▶ [Task requirements]: Once you reach the line containing "standard deviations are not (2 pts)." in the entries below, write out that line and each one after it down to the line containing "a normal distribution", exactly and with nothing added.

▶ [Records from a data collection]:

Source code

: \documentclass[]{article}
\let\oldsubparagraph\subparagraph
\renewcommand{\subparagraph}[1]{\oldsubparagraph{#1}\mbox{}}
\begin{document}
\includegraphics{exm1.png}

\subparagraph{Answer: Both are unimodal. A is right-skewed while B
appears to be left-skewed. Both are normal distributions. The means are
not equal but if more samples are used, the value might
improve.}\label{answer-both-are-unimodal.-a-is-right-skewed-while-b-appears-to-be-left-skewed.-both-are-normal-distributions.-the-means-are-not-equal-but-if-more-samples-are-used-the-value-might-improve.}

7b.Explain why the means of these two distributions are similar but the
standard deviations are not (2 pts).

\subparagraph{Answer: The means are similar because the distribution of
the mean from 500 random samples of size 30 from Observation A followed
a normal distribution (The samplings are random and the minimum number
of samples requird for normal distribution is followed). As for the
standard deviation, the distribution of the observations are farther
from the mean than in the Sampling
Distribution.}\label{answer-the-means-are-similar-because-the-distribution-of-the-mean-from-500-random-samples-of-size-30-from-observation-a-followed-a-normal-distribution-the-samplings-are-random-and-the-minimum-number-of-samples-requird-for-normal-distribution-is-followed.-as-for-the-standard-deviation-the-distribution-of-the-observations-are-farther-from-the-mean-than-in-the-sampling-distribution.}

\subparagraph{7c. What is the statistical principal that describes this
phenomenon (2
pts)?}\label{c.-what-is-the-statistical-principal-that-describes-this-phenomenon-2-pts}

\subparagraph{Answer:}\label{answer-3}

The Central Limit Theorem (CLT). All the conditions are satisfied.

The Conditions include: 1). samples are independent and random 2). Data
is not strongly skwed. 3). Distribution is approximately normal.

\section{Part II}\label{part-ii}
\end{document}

--

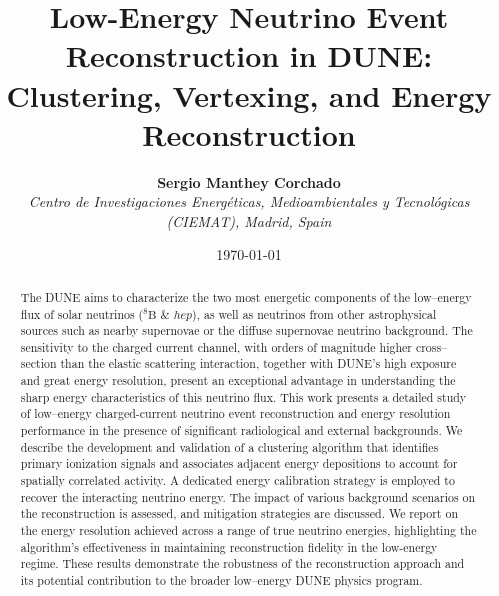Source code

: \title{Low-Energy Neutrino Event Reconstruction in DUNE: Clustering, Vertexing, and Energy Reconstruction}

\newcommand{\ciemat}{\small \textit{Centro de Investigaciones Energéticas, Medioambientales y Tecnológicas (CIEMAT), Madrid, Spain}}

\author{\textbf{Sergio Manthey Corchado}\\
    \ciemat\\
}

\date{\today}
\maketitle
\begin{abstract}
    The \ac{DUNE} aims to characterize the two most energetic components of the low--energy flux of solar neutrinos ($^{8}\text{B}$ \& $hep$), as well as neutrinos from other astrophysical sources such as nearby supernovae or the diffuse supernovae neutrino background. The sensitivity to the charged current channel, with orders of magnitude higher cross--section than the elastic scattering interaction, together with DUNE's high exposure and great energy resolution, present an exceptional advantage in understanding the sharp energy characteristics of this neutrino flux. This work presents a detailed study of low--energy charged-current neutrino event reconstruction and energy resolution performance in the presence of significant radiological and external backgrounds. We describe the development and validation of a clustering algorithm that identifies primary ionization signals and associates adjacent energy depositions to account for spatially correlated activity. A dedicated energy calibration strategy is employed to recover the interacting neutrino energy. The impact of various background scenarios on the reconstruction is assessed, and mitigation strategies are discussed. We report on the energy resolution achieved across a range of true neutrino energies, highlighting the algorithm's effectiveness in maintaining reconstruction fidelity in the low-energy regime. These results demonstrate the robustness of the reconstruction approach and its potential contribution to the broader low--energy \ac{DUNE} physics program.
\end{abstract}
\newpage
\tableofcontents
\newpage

▶ [Answer to the exercise]:
standard deviations are not (2 pts).

\subparagraph{Answer: The means are similar because the distribution of
the mean from 500 random samples of size 30 from Observation A followed
a normal distribution (The samplings are random and the minimum number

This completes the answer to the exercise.